[DATA LISTING]
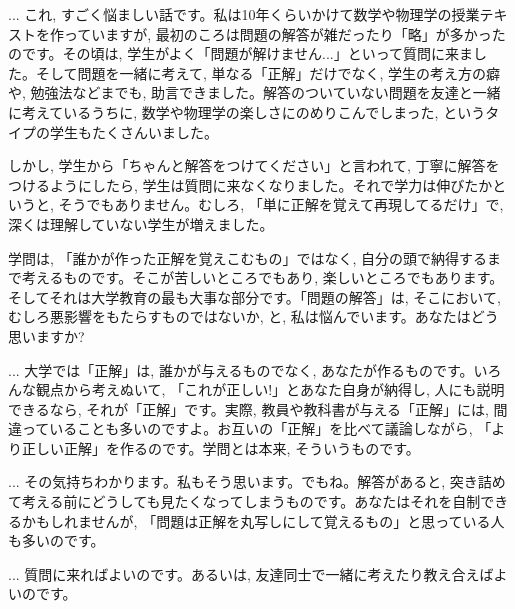 
\begin{faq}{\small{} ... 
これ, すごく悩ましい話です。私は10年くらいかけて数学や物理学の授業テキストを作っていますが, 最初のころは問題の解答が雑だったり「略」が多かったのです。その頃は, 学生がよく「問題が解けません...」といって質問に来ました。そして問題を一緒に考えて, 単なる「正解」だけでなく, 学生の考え方の癖や, 勉強法などまでも, 助言できました。解答のついていない問題を友達と一緒に考えているうちに, 数学や物理学の楽しさにのめりこんでしまった, というタイプの学生もたくさんいました。

しかし, 学生から「ちゃんと解答をつけてください」と言われて, 丁寧に解答をつけるようにしたら, 学生は質問に来なくなりました。それで学力は伸びたかというと, そうでもありません。むしろ, 「単に正解を覚えて再現してるだけ」で, 深くは理解していない学生が増えました。

学問は, 「誰かが作った正解を覚えこむもの」ではなく, 自分の頭で納得するまで考えるものです。そこが苦しいところでもあり, 楽しいところでもあります。そしてそれは大学教育の最も大事な部分です。「問題の解答」は, そこにおいて, むしろ悪影響をもたらすものではないか, と, 私は悩んでいます。あなたはどう思いますか?}\end{faq}

\begin{faq}{\small{} ... 
大学では「正解」は, 誰かが与えるものでなく, あなたが作るものです。いろんな観点から考えぬいて, 「これが正しい!」とあなた自身が納得し, 人にも説明できるなら, それが「正解」です。実際, 教員や教科書が与える「正解」には, 間違っていることも多いのですよ。お互いの「正解」を比べて議論しながら, 「より正しい正解」を作るのです。学問とは本来, そういうものです。}\end{faq}

\begin{faq}{\small{} ... 
その気持ちわかります。私もそう思います。でもね。解答があると, 突き詰めて考える前にどうしても見たくなってしまうものです。あなたはそれを自制できるかもしれませんが, 「問題は正解を丸写しにして覚えるもの」と思っている人も多いのです。}\end{faq}

\begin{faq}{\small{} ... 
質問に来ればよいのです。あるいは, 友達同士で一緒に考えたり教え合えばよいのです。}\end{faq}


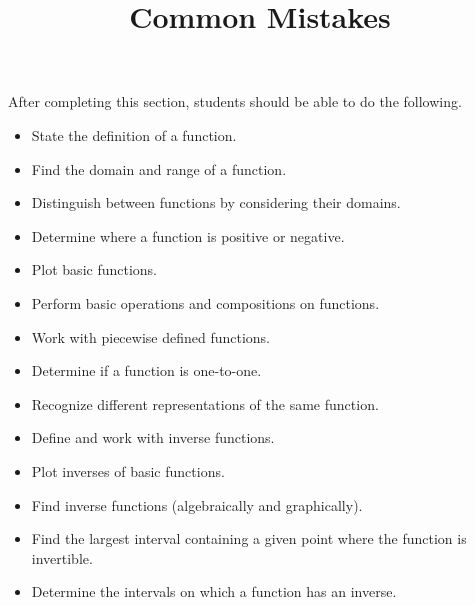 \documentclass{ximera}
\title{Common Mistakes}
\begin{document}
\begin{abstract} 
\end{abstract}

\maketitle

\begin{sectionOutcomes}
After completing this section, students should be able to do the following.

\begin{itemize}
	\item State the definition of a function.
	\item Find the domain and range of a function.
	\item Distinguish between functions by considering their domains.
	\item Determine where a function is positive or negative.
	\item Plot basic functions.
        \item Perform basic operations and compositions on
          functions.
        \item Work with piecewise defined functions.
	\item Determine if a function is one-to-one.
	\item Recognize different representations of the same function.
        \item Define and work with inverse functions.
        \item Plot inverses of basic functions.
	\item Find inverse functions (algebraically and graphically).
        \item Find the largest interval containing a given point
          where the function is invertible.
	\item Determine the intervals on which a function has an inverse.

\end{itemize}
\end{sectionOutcomes}
\end{document}
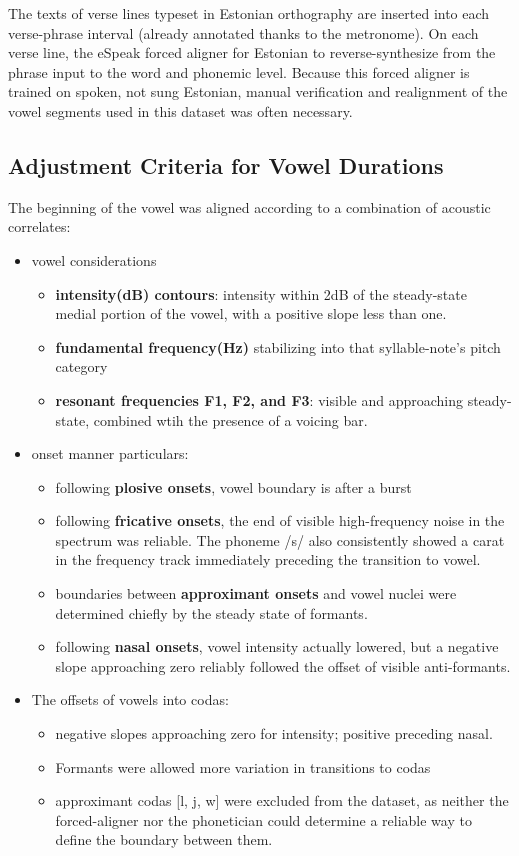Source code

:  
The texts of verse lines typeset in Estonian orthography are inserted into each verse-phrase interval (already annotated thanks to the metronome). On each verse line, the eSpeak forced aligner for Estonian \citep{eSpeak1995} to reverse-synthesize from the phrase input to the word and phonemic level. Because this forced aligner is trained on spoken, not sung Estonian, manual verification and realignment of the vowel segments used in this dataset was often necessary. \\

\subsection{Adjustment Criteria for Vowel Durations}
The beginning of the vowel was aligned according to a combination of acoustic correlates: 



\begin{itemize}
\item vowel considerations
\begin{itemize}
\item {\bf intensity(dB) contours}: intensity within 2dB of the steady-state medial portion of the vowel, with a positive slope less than one.
\item {\bf fundamental frequency(Hz)} stabilizing into that syllable-note's pitch category
\item {\bf resonant frequencies F1, F2, and F3}: visible and approaching steady-state, combined wtih  the presence of a voicing bar.
\end{itemize}
\item onset manner particulars: 
\begin{itemize}
\item following {\bf plosive onsets}, vowel boundary is after a burst
\item following {\bf fricative onsets},  the end of visible high-frequency noise in the spectrum was reliable. The phoneme /s/ also consistently showed a carat in the frequency track immediately preceding the transition to vowel.
\item boundaries between {\bf approximant onsets} and vowel nuclei were determined chiefly by the steady state of formants. 
\item following {\bf nasal onsets}, vowel intensity actually lowered, but a negative slope approaching zero reliably followed the offset of visible anti-formants.
\end{itemize} 
\item The offsets of vowels into codas:
\begin{itemize}
\item negative slopes approaching zero for intensity; positive preceding nasal. 
\item Formants were allowed more variation in transitions to codas
\item approximant codas {[l, j, w]} were excluded from the dataset, as neither the forced-aligner nor the phonetician could determine a reliable way to define the boundary between them.
\end{itemize} 
\end{itemize}



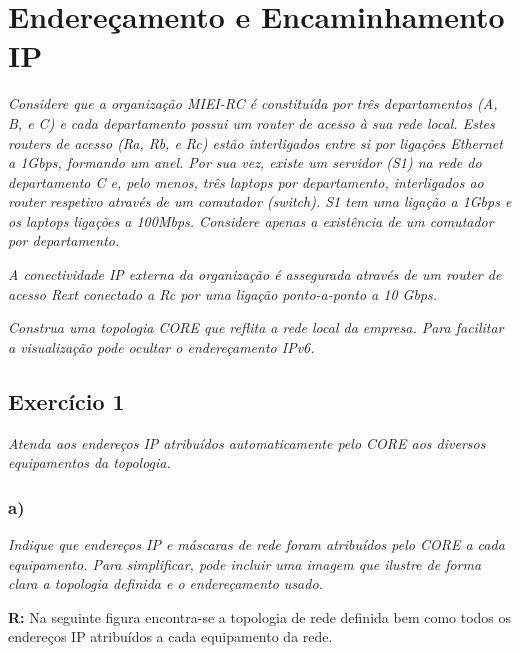 \documentclass{llncs}
\begin{document}
\section{Endereçamento e Encaminhamento IP}
\emph{Considere que a organização MIEI-RC é constituída por três departamentos (A, B, e C) e cada departamento possui um router de acesso à sua rede local. Estes routers de acesso (Ra, Rb, e Rc) estão interligados entre si por ligações Ethernet a 1Gbps, formando um anel. Por sua vez, existe um servidor (S1) na rede do departamento C e, pelo menos, três laptops por departamento, interligados ao router respetivo através de um comutador (switch). S1 tem uma ligação a 1Gbps e os laptops ligações a 100Mbps. Considere apenas a existência de um comutador por departamento.}

\emph{A conectividade IP externa da organização é assegurada através de um router de acesso Rext conectado a Rc por uma ligação ponto-a-ponto a 10 Gbps.}

\emph{Construa  uma  topologia  CORE que reflita a rede local da  empresa. Para  facilitar  a visualização pode ocultar o endereçamento IPv6.}

\subsection{Exercício 1}
\emph{Atenda aos endereços IP atribuídos automaticamente pelo CORE aos diversos equipamentos da topologia.}

\subsubsection{a)}
\emph{Indique que endereços IP e máscaras de rede foram atribuídos pelo CORE a cada equipamento. Para simplificar, pode incluir uma imagem que ilustre de forma clara a topologia definida e o endereçamento usado.}
\\ \par
\textbf{R:} Na seguinte figura encontra-se a topologia de rede definida bem como todos os endereços IP atribuídos a cada equipamento da rede.
\end{document}
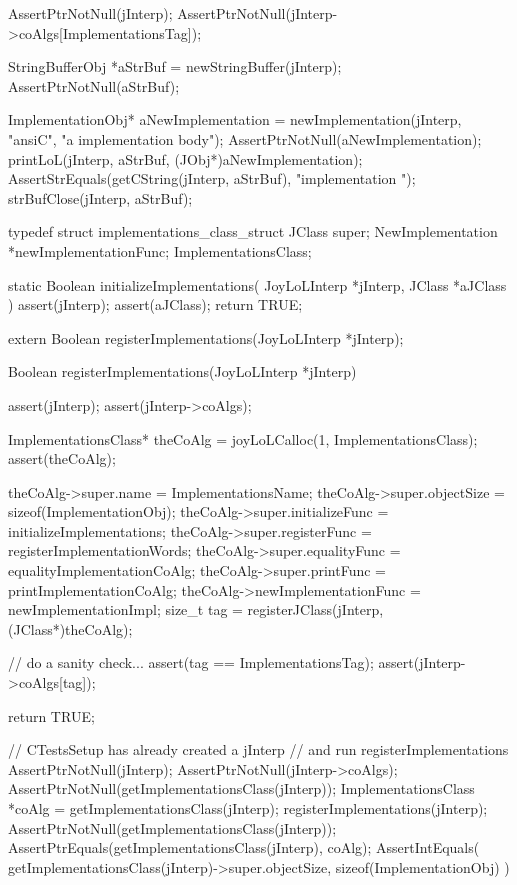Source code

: \startCTest
  AssertPtrNotNull(jInterp);
  AssertPtrNotNull(jInterp->coAlgs[ImplementationsTag]);

  StringBufferObj *aStrBuf = newStringBuffer(jInterp);
  AssertPtrNotNull(aStrBuf);
  
  ImplementationObj* aNewImplementation =
    newImplementation(jInterp, "ansiC", "a implementation body");
  AssertPtrNotNull(aNewImplementation);
  printLoL(jInterp, aStrBuf, (JObj*)aNewImplementation);
  AssertStrEquals(getCString(jInterp, aStrBuf), "implementation ");
  strBufClose(jInterp, aStrBuf);
\stopCTest
\stopTestCase
\stopTestSuite

\startTestSuite[registerImplementations]

\startCHeader
typedef struct implementations_class_struct {
  JClass       super;
  NewImplementation      *newImplementationFunc;
} ImplementationsClass;

\stopCHeader

\startCCode
static Boolean initializeImplementations(
  JoyLoLInterp *jInterp,
  JClass   *aJClass
) {
  assert(jInterp);
  assert(aJClass);
  return TRUE;
}
\stopCCode

\startCHeader
extern Boolean registerImplementations(JoyLoLInterp *jInterp);
\stopCHeader
{}

\startCCode
Boolean registerImplementations(JoyLoLInterp *jInterp) {
  assert(jInterp);
  assert(jInterp->coAlgs);
  
  ImplementationsClass* theCoAlg
    = joyLoLCalloc(1, ImplementationsClass);
  assert(theCoAlg);
  
  theCoAlg->super.name           = ImplementationsName;
  theCoAlg->super.objectSize     = sizeof(ImplementationObj);
  theCoAlg->super.initializeFunc = initializeImplementations;
  theCoAlg->super.registerFunc   = registerImplementationWords;
  theCoAlg->super.equalityFunc   = equalityImplementationCoAlg;
  theCoAlg->super.printFunc      = printImplementationCoAlg;
  theCoAlg->newImplementationFunc = newImplementationImpl;
  size_t tag =
    registerJClass(jInterp, (JClass*)theCoAlg);
  
  // do a sanity check...
  assert(tag == ImplementationsTag);
  assert(jInterp->coAlgs[tag]);
   
  return TRUE;
}
\stopCCode


\startCTest
  // CTestsSetup has already created a jInterp
  // and run registerImplementations
  AssertPtrNotNull(jInterp);
  AssertPtrNotNull(jInterp->coAlgs);
  AssertPtrNotNull(getImplementationsClass(jInterp));
  ImplementationsClass *coAlg = getImplementationsClass(jInterp);
  registerImplementations(jInterp);
  AssertPtrNotNull(getImplementationsClass(jInterp));
  AssertPtrEquals(getImplementationsClass(jInterp), coAlg);
  AssertIntEquals(
    getImplementationsClass(jInterp)->super.objectSize,
    sizeof(ImplementationObj)
  )
\stopCTest
\stopTestCase
\stopTestSuite
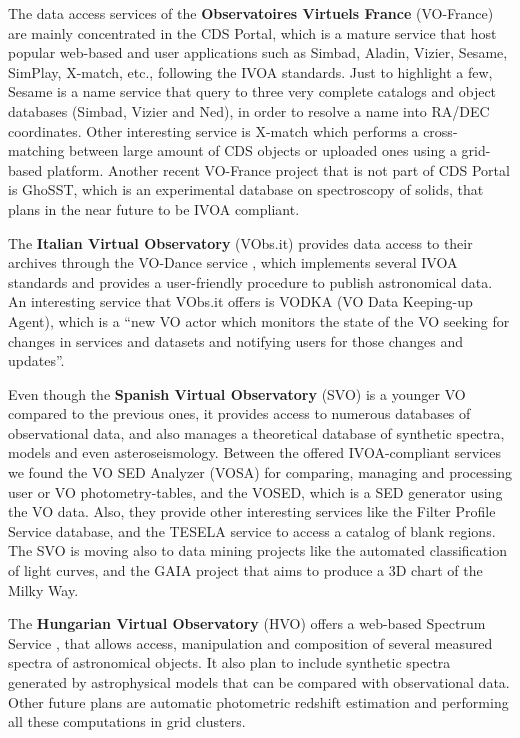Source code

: The data access services of the \textbf{Observatoires Virtuels France}
(VO-France) are mainly concentrated in the 
CDS Portal, which is a mature service that host popular web-based and
user applications such as Simbad, Aladin, Vizier, Sesame, SimPlay, X-match,
etc., following the IVOA standards. 
Just to highlight a few, Sesame is a name service that query to 
three very complete catalogs and object databases (Simbad, Vizier and Ned),
in order to resolve a name into RA/DEC coordinates. Other interesting 
service is X-match which performs a cross-matching between large amount
of CDS objects or uploaded ones using a grid-based platform.
Another recent VO-France project that is not part of CDS Portal 
is GhoSST, %
which is an experimental database on spectroscopy of solids, that
plans in the near future to be IVOA compliant.

The \textbf{Italian Virtual Observatory} (VObs.it) provides data access to
their archives through the VO-Dance service \cite{Smareglia2001},
which implements several IVOA standards and provides a user-friendly procedure 
to publish astronomical data. An interesting service that VObs.it offers is
VODKA (VO Data Keeping-up Agent), which is a ``new VO actor which monitors the
state of the VO seeking for changes in services and datasets and notifying users
for those changes and updates''. \cite{Laurino2011}

Even though the \textbf{Spanish Virtual Observatory} (SVO) is a younger VO
compared to the previous ones, it
provides access to numerous databases of observational data, and also manages a
theoretical database of synthetic spectra, models and even asteroseismology.
Between the offered IVOA-compliant services we found the VO SED Analyzer (VOSA)
for comparing, managing and processing user or VO photometry-tables,
and the VOSED, which is a SED generator using the VO data.
Also, they provide other interesting services like the Filter Profile Service
database, and the TESELA service \cite{Cardiel2011} to access a catalog 
of blank regions.
The SVO is moving also to data mining projects like the automated classification
of light curves, and the GAIA project that aims to produce a 3D chart of the 
Milky Way. 

The \textbf{Hungarian Virtual Observatory} (HVO) offers a web-based Spectrum
Service \cite{Dobos2006},
that allows access, manipulation and composition of
several measured spectra of astronomical objects. It
also plan to include synthetic spectra generated by
astrophysical models that can be compared with observational
data. Other future plans are automatic photometric redshift 
estimation and performing all these computations in grid clusters. 

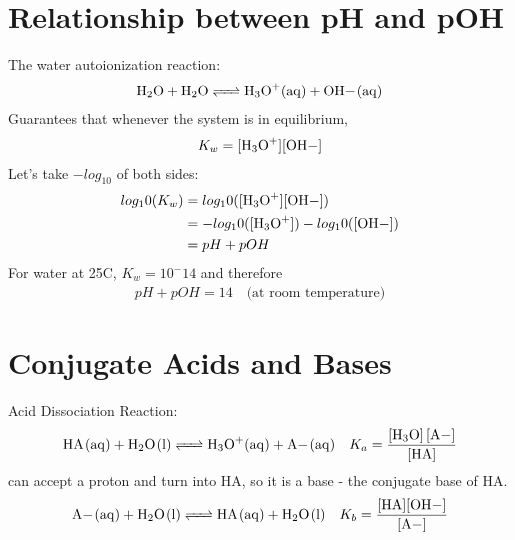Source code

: \documentclass{article}  %
\begin{document}
\section*{Relationship between pH and pOH}
The water autoionization reaction:
\begin{equation*}
    \begin{aligned}
        \ce{H2O + H2O <=> H3O+_(aq) + OH-_(aq)}
    \end{aligned}
\end{equation*}
Guarantees that whenever the system is in equilibrium,
\begin{equation*}
    \begin{aligned}
        K_w = \ce{[H3O+][OH-]}
    \end{aligned}
\end{equation*}
Let's take $-log_10$ of both sides:
\begin{equation*}
    \begin{aligned}
        log_10(K_w) &= log_10(\ce{[H3O+][OH-]}) \\
                    &= -log_10(\ce{[H3O+]}) - log_10(\ce{[OH-]}) \\
                    &= pH + pOH
    \end{aligned}
\end{equation*}
For water at 25C, $K_w = 10^-14$ and therefore
\begin{equation*}
    \begin{aligned}
        pH + pOH = 14 \quad \text{(at room temperature)}
    \end{aligned}
\end{equation*}

\section*{Conjugate Acids and Bases}
Acid Dissociation Reaction:
\begin{equation*}
    \begin{aligned}
        \ce{HA_(aq) + H2O_(l) <=> H3O+_(aq) + A-_(aq)} \quad K_a = \ce{\frac{[H3O] [A-]}{[HA]}}
    \end{aligned}
\end{equation*}
 can accept a proton and turn into HA, so it is a base - the conjugate base of HA.
\begin{equation*}
    \begin{aligned}
        \ce{A-_(aq) + H2O_(l) <=> HA_(aq) + H2O_(l) } \quad K_b = \ce{\frac{[HA][OH-]}{[A-]}}
    \end{aligned}
\end{equation*}
\end{document}
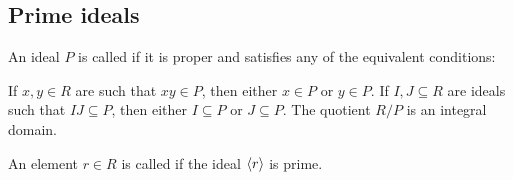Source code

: \subsection{Prime ideals}\label{subsec:prime_ideals}

\begin{definition}\label{def:prime_ring_ideal}\cite[384]{Knapp2016BAlg}
  An ideal \( P \) is called  if it is proper and satisfies any of the equivalent conditions:
  \begin{defenum}
     If \( x, y \in R \) are such that \( xy \in P \), then either \( x \in P \) or \( y \in P \).
     If \( I, J \subseteq R \) are ideals such that \( IJ \subseteq P \), then either \( I \subseteq P \) or \( J \subseteq P \).
     The quotient \( R / P \) is an integral domain.
  \end{defenum}

  An element \( r \in R \) is called  if the ideal \( \left\langle r \right\rangle \) is prime.
\end{definition}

[THE PROBLEM]
Quote the data above from the line containing "strBufClose(jInterp, aStrBuf);" to the line containing "ImplementationsClass* theCoAlg", inclusive, and stop.

[OUTPUT OF THE TASK]
  strBufClose(jInterp, aStrBuf);
\stopCTest
\stopTestCase
\stopTestSuite

\startTestSuite[registerImplementations]

\startCHeader
typedef struct implementations_class_struct {
  JClass       super;
  NewImplementation      *newImplementationFunc;
} ImplementationsClass;

\stopCHeader

\startCCode
static Boolean initializeImplementations(
  JoyLoLInterp *jInterp,
  JClass   *aJClass
) {
  assert(jInterp);
  assert(aJClass);
  return TRUE;
}
\stopCCode

\startCHeader
extern Boolean registerImplementations(JoyLoLInterp *jInterp);
\stopCHeader
{}

\startCCode
Boolean registerImplementations(JoyLoLInterp *jInterp) {
  assert(jInterp);
  assert(jInterp->coAlgs);
  
  ImplementationsClass* theCoAlg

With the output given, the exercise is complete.